Sunday, February 28, 2010

Mystery in the Courtyard of the Arches

Supreme Court Building architect Ada Karmi-Melamede calls her courtyards "roofless rooms."
In a post last week we talked about the symbolism of the water conduit in the Courtyard of the Arches.
But today look carefully at the far end of the courtyard shown above.
From up close you can see it has the vaulted ceiling and the other characteristics of Medieval Crusader buildings in Israel!
A nod to the Crusaders! Yes, those same knights who crossed Europe, slaughtering Jews as they went, and who arrived in the Holy Land and killed all the Jews and Moslems they could find.

And facing it another universal tribute, an arch suggesting a Roman triumphal arch!
So our guide said.
OK, fine, again, no hard feelings.

But what is that mysterious thing in the arch, next to the pool of water?
I found no reference to it in the official brochure.
Orly Peled, in Yad Ben-Zvi's Jerusalem, a walk through time, writes this:
"Pay special note to the arched structure toward which the water of the conduit flows. Is this a church, a synagogue, or maybe a mosque?

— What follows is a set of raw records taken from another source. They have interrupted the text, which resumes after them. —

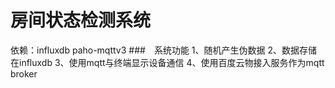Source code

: # 房间状态检测系统
依赖：influxdb paho-mqttv3
###　系统功能 
1、随机产生伪数据
2、数据存储在influxdb
3、使用mqtt与终端显示设备通信
4、使用百度云物接入服务作为mqtt broker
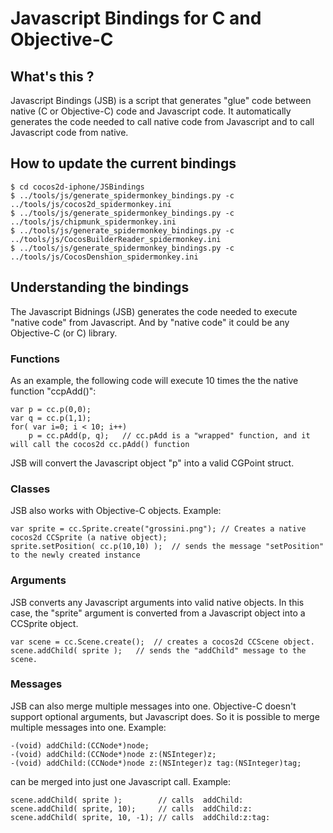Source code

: # Javascript Bindings for C and Objective-C


## What's this ?
Javascript Bindings (JSB) is a script that generates "glue" code between native (C or Objective-C) code and Javascript code.
It automatically generates the code needed to call native code from Javascript and to call Javascript code from native.

## How to update the current bindings

    $ cd cocos2d-iphone/JSBindings
    $ ../tools/js/generate_spidermonkey_bindings.py -c ../tools/js/cocos2d_spidermonkey.ini 
    $ ../tools/js/generate_spidermonkey_bindings.py -c ../tools/js/chipmunk_spidermonkey.ini 
    $ ../tools/js/generate_spidermonkey_bindings.py -c ../tools/js/CocosBuilderReader_spidermonkey.ini 
    $ ../tools/js/generate_spidermonkey_bindings.py -c ../tools/js/CocosDenshion_spidermonkey.ini 



## Understanding the bindings

The Javascript Bidnings (JSB) generates the code needed to execute "native code" from Javascript. And by "native code" it could be any Objective-C (or C) library.

### Functions

As an example, the following code will execute 10 times the the native function "ccpAdd()":

	var p = cc.p(0,0);
	var q = cc.p(1,1);
	for( var i=0; i < 10; i++)
		p = cc.pAdd(p, q);   // cc.pAdd is a "wrapped" function, and it will call the cocos2d cc.pAdd() function


JSB will convert the Javascript object "p" into a valid CGPoint struct.


### Classes

JSB also works with Objective-C objects. Example:

	var sprite = cc.Sprite.create("grossini.png"); // Creates a native cocos2d CCSprite (a native object);
	sprite.setPosition( cc.p(10,10) );  // sends the message "setPosition" to the newly created instance


### Arguments

JSB converts any Javascript arguments into valid native objects. In this case, the "sprite" argument is converted from a Javascript object into a CCSprite object.

	var scene = cc.Scene.create();  // creates a cocos2d CCScene object.
	scene.addChild( sprite );   // sends the "addChild" message to the scene.


### Messages

JSB can also merge multiple messages into one. Objective-C doesn't support optional arguments, but Javascript does. So it is possible to merge multiple messages into one. Example:

	-(void) addChild:(CCNode*)node;
	-(void) addChild:(CCNode*)node z:(NSInteger)z;
	-(void) addChild:(CCNode*)node z:(NSInteger)z tag:(NSInteger)tag;

can be merged into just one Javascript call. Example:

	scene.addChild( sprite );        // calls  addChild:
	scene.addChild( sprite, 10);     // calls  addChild:z:
	scene.addChild( sprite, 10, -1); // calls  addChild:z:tag: 

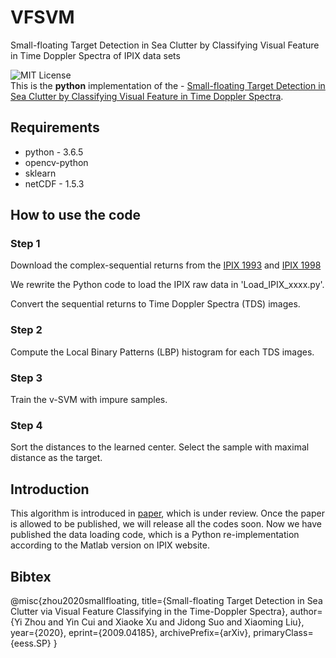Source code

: # VFSVM
Small-floating Target Detection in Sea Clutter by Classifying Visual Feature in Time Doppler Spectra of IPIX data sets

![MIT License](https://img.shields.io/badge/license-MIT-blue.svg)   
This is the **python** implementation of the - 
[Small-floating Target Detection in Sea Clutter by Classifying Visual Feature in Time Doppler Spectra](https://arxiv.org/abs/2009.04185).

## Requirements
- python - 3.6.5
- opencv-python
- sklearn
- netCDF - 1.5.3

## How to use the code

### Step 1
Download the complex-sequential returns from the [IPIX 1993](http://soma.ece.mcmaster.ca/ipix/dartmouth/datasets.html#target) and [IPIX 1998](http://soma.mcmaster.ca/ipix.php)

We rewrite the Python code to load the IPIX raw data in 'Load_IPIX_xxxx.py'.

Convert the sequential returns to Time Doppler Spectra (TDS) images.

### Step 2
Compute the Local Binary Patterns (LBP) histogram for each TDS images.

### Step 3
Train the v-SVM with impure samples.

### Step 4
Sort the distances to the learned center. Select the sample with maximal distance as the target. 

## Introduction
This algorithm is introduced in [paper](https://arxiv.org/abs/2009.04185), which is under review. Once the paper is allowed to be published, we will release all the codes soon.
Now we have published the data loading code, which is a Python re-implementation according to the Matlab version on IPIX website.
## Bibtex

@misc{zhou2020smallfloating,
    title={Small-floating Target Detection in Sea Clutter via Visual Feature Classifying in the Time-Doppler Spectra},
    author={Yi Zhou and Yin Cui and Xiaoke Xu and Jidong Suo and Xiaoming Liu},
    year={2020},
    eprint={2009.04185},
    archivePrefix={arXiv},
    primaryClass={eess.SP}
}





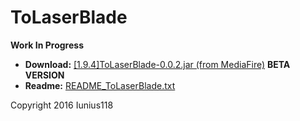 # ToLaserBlade

__Work In Progress__

+ **Download:** [[1.9.4]ToLaserBlade-0.0.2.jar (from MediaFire)](http://www.mediafire.com/download/949bt435q1uru2d) **BETA VERSION**
+ **Readme:** [README_ToLaserBlade.txt](https://github.com/Iunius118/ToLaserBlade/blob/master/src/main/resources/README_ToLaserBlade.txt)

Copyright 2016 Iunius118
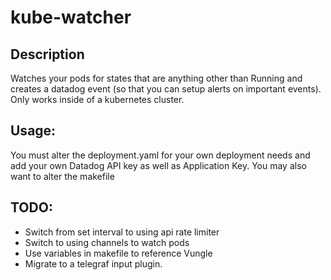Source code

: # kube-watcher

## Description

Watches your pods for states that are anything other than Running and creates a datadog event (so that you can setup alerts on important events). Only works inside of a kubernetes cluster.

## Usage:

You must alter the deployment.yaml for your own deployment needs and add your own Datadog API key as well as Application Key. You may also want to alter the makefile 

## TODO:

* Switch from set interval to using api rate limiter
* Switch to using channels to watch pods
* Use variables in makefile to reference Vungle
* Migrate to a telegraf input plugin.
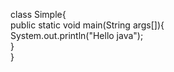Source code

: class Simple{  
    public static void main(String args[]){  
     System.out.println("Hello java");  
    }  
}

The architects intentionally left it enveloped in mystery, thus alluding to the ideal of the legal process that shows no favor on the basis of race, creed, color, or gender."


Anonymous said...

Those photos are really artistic, Jerusalem must be a beautiful place!!!

Leif Hagen said...

Very monumental, stark architecture!

Ann said...

This really is a beautiful building.

Louis la Vache said...

The symbolism of the meting out of unprejudiced justice is both powerful and amazing.

Eki said...

I like the passage ways in the first and second photos. They look great.